Self-hosted agents limitations
Jobs running on self-hosted agents have the following limitations:
- sem-service and sem-version do not work on self-hosted agents
- SSH debugging works in [a different way]
- On Kubernetes agents, only Docker based environments are supported
- The CI environment may persist between jobs on certain configurations
Agent lifecycle
The agent attempts on startup to register with the Semaphore Control Plane by sending a registration request. Once registered, it waits for jobs. Repeated failure to register the agent causes it to shutdown.
The agent enters into a running state when a new job is available. Depending on its configuration, once the job is done the agent may disconnect and shutdown, or go back to the waiting state until a new job is available.
Agent communication
Self-hosted agents use one-way communication to connect with Semaphore. Requests are always initiated by the agent and secured using HTTPS TLS 1.3. This means you don't need to inbound open ports in your firewall to use Semaphore in Hybrid mode.
Registration request
When the agent boots up it sends a register request using a registration token. If the registration succeeds, the agent receives an access token to be used in all future communications and enters the waiting for job state.
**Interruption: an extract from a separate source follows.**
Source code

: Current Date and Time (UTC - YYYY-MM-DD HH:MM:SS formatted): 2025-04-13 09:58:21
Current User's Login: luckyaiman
A registration failure prevents the agent from connecting to the Semaphore Control Plane. Unregistered agents cannot run any jobs.
Sync request
Waiting agents periodically send sync requests to the control plane with its state information. Semaphore responds with a continue message unless there is a job in the queue to be executed, in which case Semaphore sends the jobID.
Get job request
When the agent receives a new jobID it enters the starting job state and sends a request to the /jobs
endpoint. Semaphore responds with the job specs and an job log stream token.
Semaphore responds with a token used to stream the job output and the job specs, including commands, environment variables, files, prologues, epilogues, containers, among other details.
Job output request
Agents running a job periodically send sync requests along with the output of the active job. Once the job is done, the agent sends the remainder of the logs and a sync request with the job result (passed or failed).
Disconnect request
Depending on its configuration, the agent can either disconnect and shutdown after the job is finished, or go back to the waiting for job state.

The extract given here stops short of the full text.